There comes a time when a small business grows into a large business and your trusty accounting solution starts to object to the volume of transactions you are processing, or decides that it really does not like doing much more than basic bookkeeping. Depending on where in the world you are, your trusty accounting solution could be any of the raft of different products designed for the entry-level business software market. In Australia, it could be MYOB with XERO launching a major challenge, or Quickbooks in the USA & Canada. Regardless of where you are, there will be products that address the need for a low cost, generalist package for small business but struggle to support your growth and profitability.
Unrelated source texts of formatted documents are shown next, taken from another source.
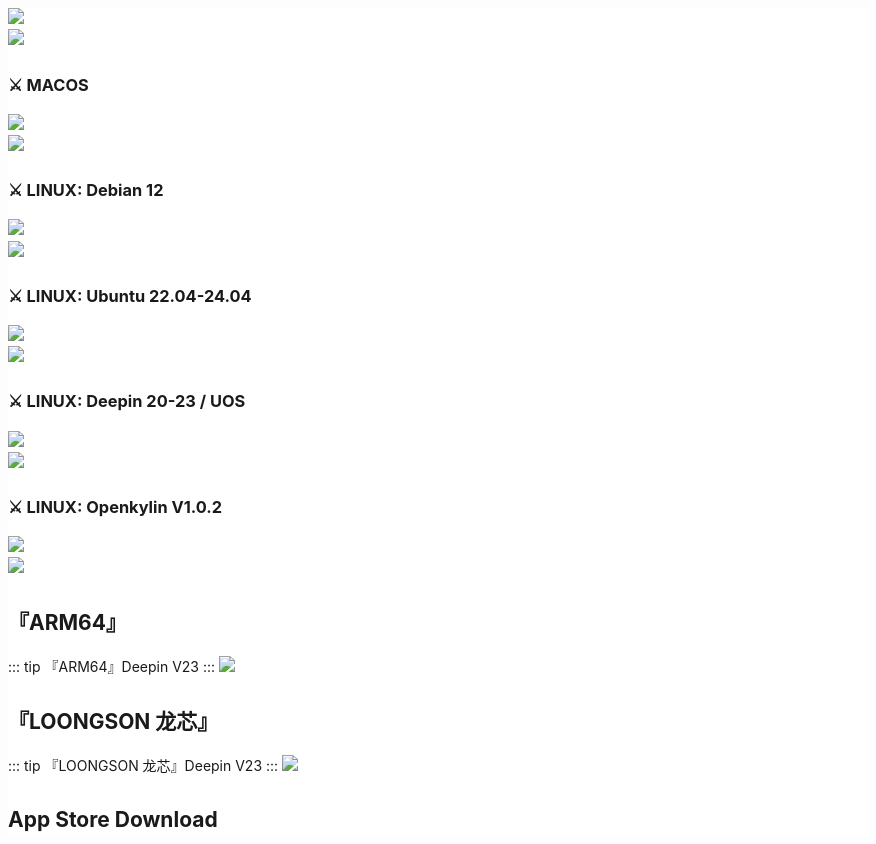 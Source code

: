 <img src="/snapshot/Windows11.jpg" width="100%"/><br>
<img src="/snapshot/Windows11_2.jpg" width="100%"/><br>

### ⚔ MACOS 

<img src="/snapshot/MacOS13.jpg" width="100%"/><br>
<img src="/snapshot/MacOS13_2.jpg" width="100%"/><br>

### ⚔ LINUX: Debian 12

<img src="/snapshot/Debian12.jpg" width="100%"/><br>
<img src="/snapshot/Debian12_2.jpg" width="100%"/><br>

### ⚔ LINUX: Ubuntu 22.04-24.04

<img src="/snapshot/Ubuntu22.04.jpg" width="100%"/><br>
<img src="/snapshot/Ubuntu22.04_2.jpg" width="100%"/><br>

### ⚔ LINUX: Deepin 20-23 / UOS

<img src="/snapshot/Deepinv23.jpg" width="100%"/><br>
<img src="/snapshot/Deepinv23_2.jpg" width="100%"/><br>

### ⚔ LINUX: Openkylin V1.0.2

<img src="/snapshot/OpenKyli1.0.1.jpg" width="100%"/><br>
<img src="/snapshot/OpenKyli1.0.1_2.jpg" width="100%"/><br>

## 『ARM64』

::: tip
『ARM64』Deepin V23
:::
<img src="/snapshot/ARM64_Deepin_V23.jpg" width="100%"/><br>

## 『LOONGSON 龙芯』

::: tip
『LOONGSON 龙芯』Deepin V23
:::
  <img src="/snapshot/Loongson_Deepin_V23.jpg" width="100%"/><br>

## App Store Download

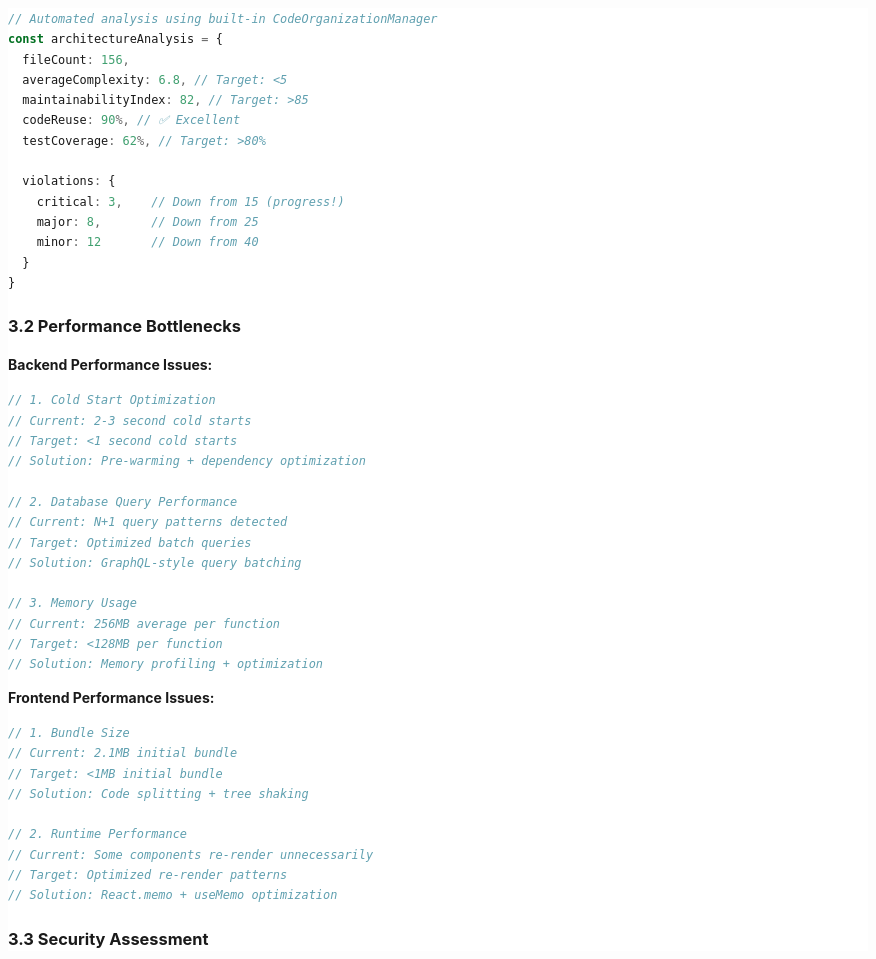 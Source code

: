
 ```typescript
// Automated analysis using built-in CodeOrganizationManager
const architectureAnalysis = {
  fileCount: 156,
  averageComplexity: 6.8, // Target: <5
  maintainabilityIndex: 82, // Target: >85
  codeReuse: 90%, // ✅ Excellent
  testCoverage: 62%, // Target: >80%

  violations: {
    critical: 3,    // Down from 15 (progress!)
    major: 8,       // Down from 25
    minor: 12       // Down from 40
  }
}
```

### 3.2 Performance Bottlenecks

**Backend Performance Issues:**

```typescript
// 1. Cold Start Optimization
// Current: 2-3 second cold starts
// Target: <1 second cold starts
// Solution: Pre-warming + dependency optimization

// 2. Database Query Performance
// Current: N+1 query patterns detected
// Target: Optimized batch queries
// Solution: GraphQL-style query batching

// 3. Memory Usage
// Current: 256MB average per function
// Target: <128MB per function
// Solution: Memory profiling + optimization
```

**Frontend Performance Issues:**

```typescript
// 1. Bundle Size
// Current: 2.1MB initial bundle
// Target: <1MB initial bundle
// Solution: Code splitting + tree shaking

// 2. Runtime Performance
// Current: Some components re-render unnecessarily
// Target: Optimized re-render patterns
// Solution: React.memo + useMemo optimization
```

### 3.3 Security Assessment
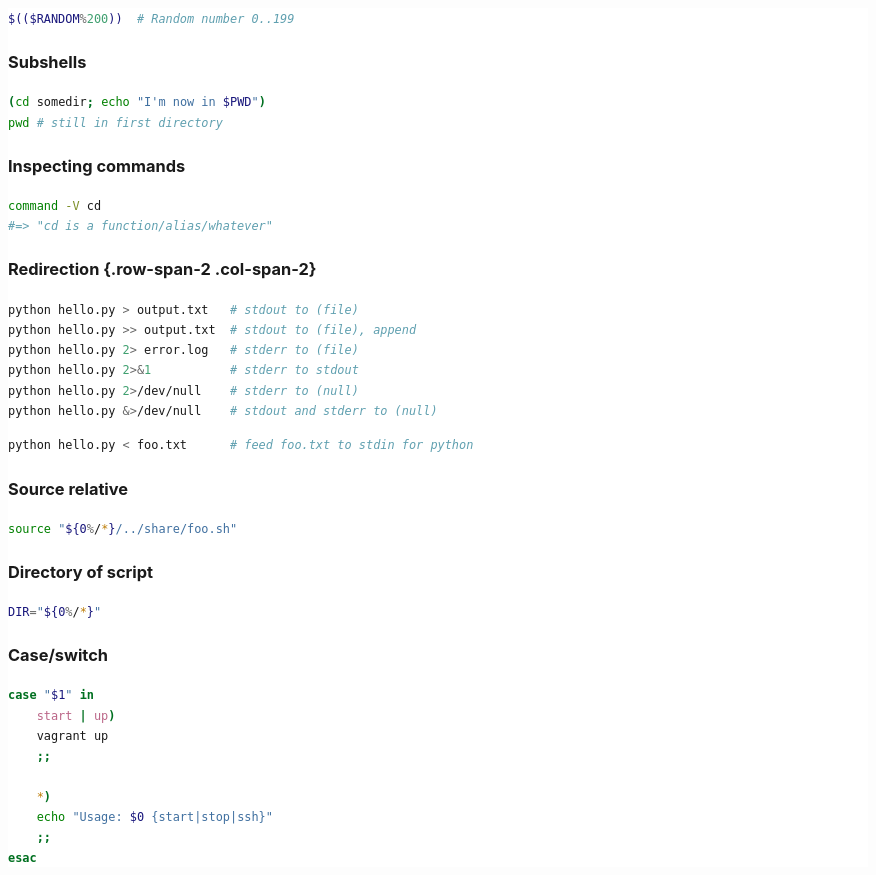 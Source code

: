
 ```bash
$(($RANDOM%200))  # Random number 0..199
```

### Subshells

```bash
(cd somedir; echo "I'm now in $PWD")
pwd # still in first directory
```

### Inspecting commands

```bash
command -V cd
#=> "cd is a function/alias/whatever"
```

### Redirection {.row-span-2 .col-span-2}

```bash
python hello.py > output.txt   # stdout to (file)
python hello.py >> output.txt  # stdout to (file), append
python hello.py 2> error.log   # stderr to (file)
python hello.py 2>&1           # stderr to stdout
python hello.py 2>/dev/null    # stderr to (null)
python hello.py &>/dev/null    # stdout and stderr to (null)
```

```bash
python hello.py < foo.txt      # feed foo.txt to stdin for python
```

### Source relative

```bash
source "${0%/*}/../share/foo.sh"
```

### Directory of script

```bash
DIR="${0%/*}"
```

### Case/switch

```bash
case "$1" in
    start | up)
    vagrant up
    ;;

    *)
    echo "Usage: $0 {start|stop|ssh}"
    ;;
esac
```
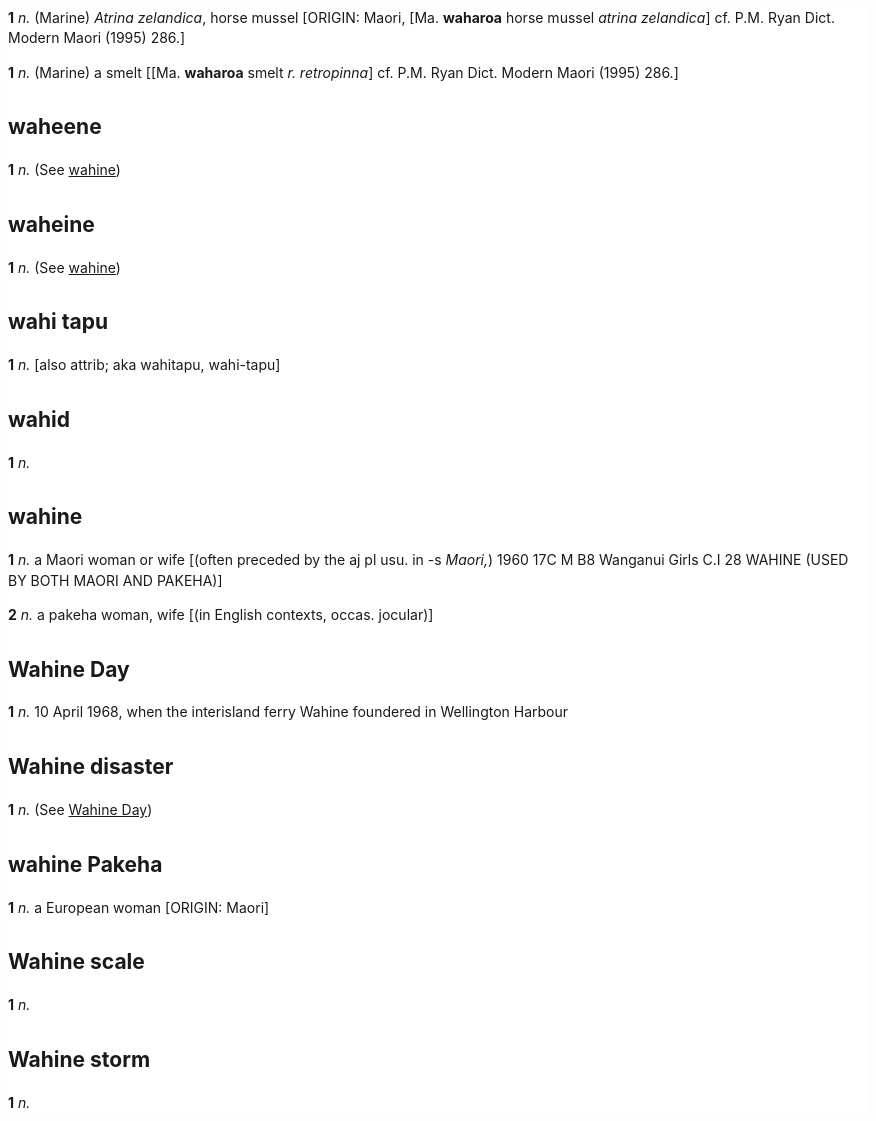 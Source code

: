 
<b>1</b> <i>n.</i> (Marine) <i>Atrina zelandica</i>, horse mussel [ORIGIN: Maori, [Ma. <b>waharoa</b> horse mussel <i>atrina zelandica</i>] cf. P.M. Ryan Dict. Modern Maori (1995) 286.]

 
<b>1</b> <i>n.</i> (Marine) a smelt [[Ma. <b>waharoa</b> smelt<i> r. retropinna</i>] cf. P.M. Ryan Dict. Modern Maori (1995) 286.]

## waheene
 
<b>1</b> <i>n.</i> (See [wahine](http://../dict/W#wahine))

## waheine
 
<b>1</b> <i>n.</i> (See [wahine](http://../dict/W#wahine))

## wahi tapu
 
<b>1</b> <i>n.</i> [also attrib; aka wahitapu, wahi-tapu]

## wahid
 
<b>1</b> <i>n.</i>

## wahine
 
<b>1</b> <i>n.</i> a Maori woman or wife [(often preceded by the aj pl usu. in -s <i>Maori,</i>) 1960 17C M B8 Wanganui Girls C.I 28 WAHINE (USED BY BOTH MAORI AND PAKEHA)]

 
<b>2</b> <i>n.</i> a pakeha woman, wife [(in English contexts, occas. jocular)]

## Wahine Day
 
<b>1</b> <i>n.</i> 10 April 1968, when the interisland ferry Wahine foundered in Wellington Harbour

## Wahine disaster
 
<b>1</b> <i>n.</i> (See [Wahine Day](http://../dict/W#wahine-day))

## wahine Pakeha
 
<b>1</b> <i>n.</i> a European woman [ORIGIN: Maori]

## Wahine scale
 
<b>1</b> <i>n.</i>

## Wahine storm
 
<b>1</b> <i>n.</i>
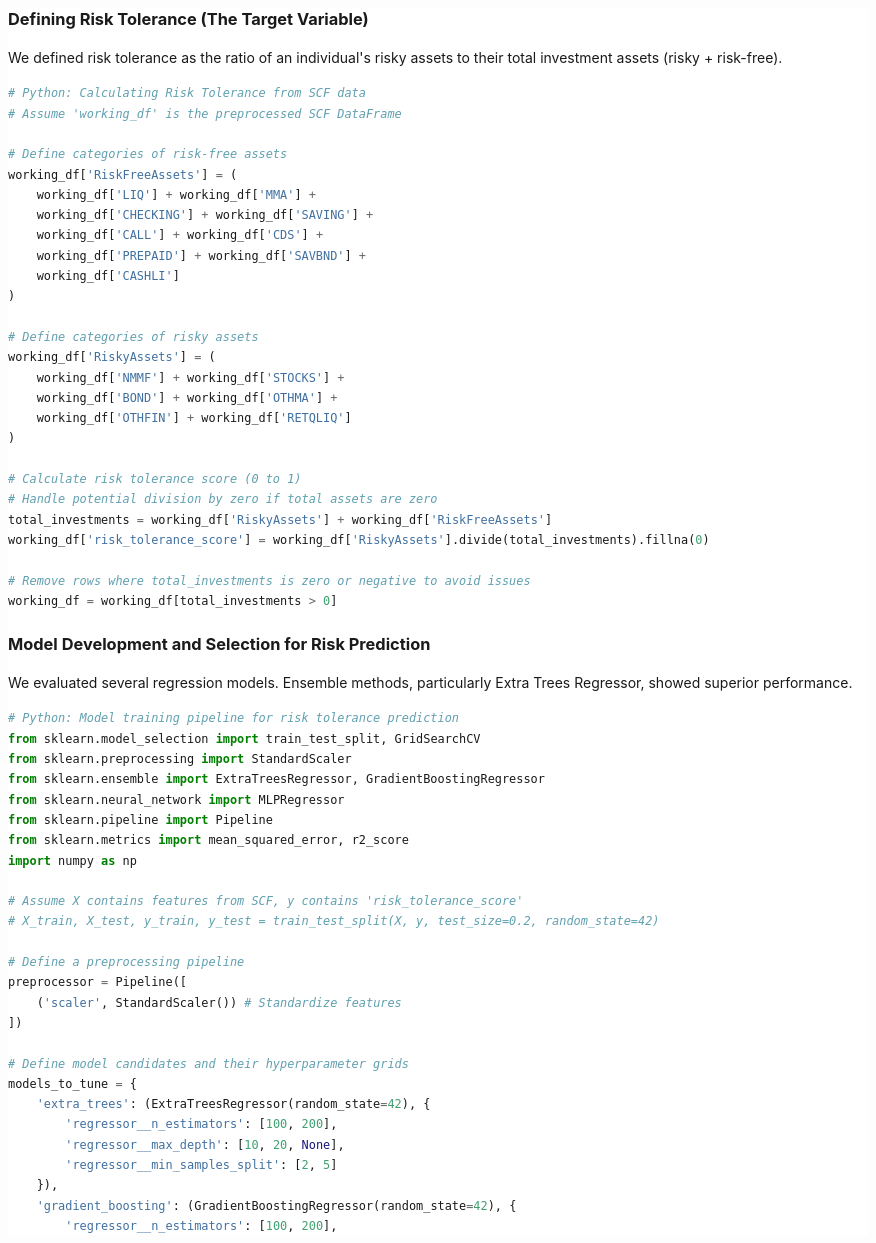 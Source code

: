 ### Defining Risk Tolerance (The Target Variable)
We defined risk tolerance as the ratio of an individual's risky assets to their total investment assets (risky + risk-free).

```python
# Python: Calculating Risk Tolerance from SCF data
# Assume 'working_df' is the preprocessed SCF DataFrame

# Define categories of risk-free assets
working_df['RiskFreeAssets'] = (
    working_df['LIQ'] + working_df['MMA'] + 
    working_df['CHECKING'] + working_df['SAVING'] + 
    working_df['CALL'] + working_df['CDS'] +
    working_df['PREPAID'] + working_df['SAVBND'] + 
    working_df['CASHLI']
)

# Define categories of risky assets
working_df['RiskyAssets'] = (
    working_df['NMMF'] + working_df['STOCKS'] + 
    working_df['BOND'] + working_df['OTHMA'] + 
    working_df['OTHFIN'] + working_df['RETQLIQ']
)

# Calculate risk tolerance score (0 to 1)
# Handle potential division by zero if total assets are zero
total_investments = working_df['RiskyAssets'] + working_df['RiskFreeAssets']
working_df['risk_tolerance_score'] = working_df['RiskyAssets'].divide(total_investments).fillna(0)

# Remove rows where total_investments is zero or negative to avoid issues
working_df = working_df[total_investments > 0]
```

### Model Development and Selection for Risk Prediction
We evaluated several regression models. Ensemble methods, particularly Extra Trees Regressor, showed superior performance.

```python
# Python: Model training pipeline for risk tolerance prediction
from sklearn.model_selection import train_test_split, GridSearchCV
from sklearn.preprocessing import StandardScaler
from sklearn.ensemble import ExtraTreesRegressor, GradientBoostingRegressor
from sklearn.neural_network import MLPRegressor
from sklearn.pipeline import Pipeline
from sklearn.metrics import mean_squared_error, r2_score
import numpy as np

# Assume X contains features from SCF, y contains 'risk_tolerance_score'
# X_train, X_test, y_train, y_test = train_test_split(X, y, test_size=0.2, random_state=42)

# Define a preprocessing pipeline
preprocessor = Pipeline([
    ('scaler', StandardScaler()) # Standardize features
])

# Define model candidates and their hyperparameter grids
models_to_tune = {
    'extra_trees': (ExtraTreesRegressor(random_state=42), {
        'regressor__n_estimators': [100, 200],
        'regressor__max_depth': [10, 20, None],
        'regressor__min_samples_split': [2, 5]
    }),
    'gradient_boosting': (GradientBoostingRegressor(random_state=42), {
        'regressor__n_estimators': [100, 200],
```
The writing is on the excel sheets

Business leaders often struggle to recognise the indicators for change. While not being all encompassing, here’s a list of the most common:

  1. You have encircled your accounting software with a plethora of spreadsheets, access databases and point solutions to do things that are outside the scope of the accounting software
  2. You have multiple warehouses with different costs in each warehouse
  3. You need to buy and sell in multiple currencies
  4. You need to calculate a landed cost
  5. You need to manage serialised and/or lot tracked inventory
  6. You need to handle product recalls
  7. You need to manage warranties
  8. You have multiple operating entities that need to consolidate to a parent
  9. You need to manage back-orders
  10. You need automated centralised replenishment based on demand and actual usage
  11. The business does more than one thing; it imports, distributes, manufactures or has field service
  12. There is a need for an integrated sales capability that includes, wholesale, retail and online

Renovate or build for growth?

If some items on the above list describe your situation, it may be time to assess how effectively your trusty accounting solution solution is supporting your business, as you have probably started to understand the cost associated with double entry of data and poor data integrity. You have two broad choices available to you.

You can take the brave step of moving to one of the more holistic software solutions that are (sometimes loosely) called Enterprise Resource Planning (ERP) systems.  Alternatively, you could decide to augment your current accounting solution with add-on modules that have been designed by either the vendor themselves or a third party software developer. These add-ons aim to deliver integrated or interfaced solutions in areas such as Inventory and Warehouse Management, Work Order Management, Purchasing, eCommerce and a raft of other functional areas.

Depending on your companies circumstances, the decision could be easy or difficult. The unfortunate fact is that there is a gap in the market between where the entry-level solutions start to become problematic and where the mid-market solutions start to become cost effective. Business owners struggle with the problem of knowing that the solution they can afford will not support them for long and yet being scared of the cost of the solution that will grow with them over the next 10 – 15 years.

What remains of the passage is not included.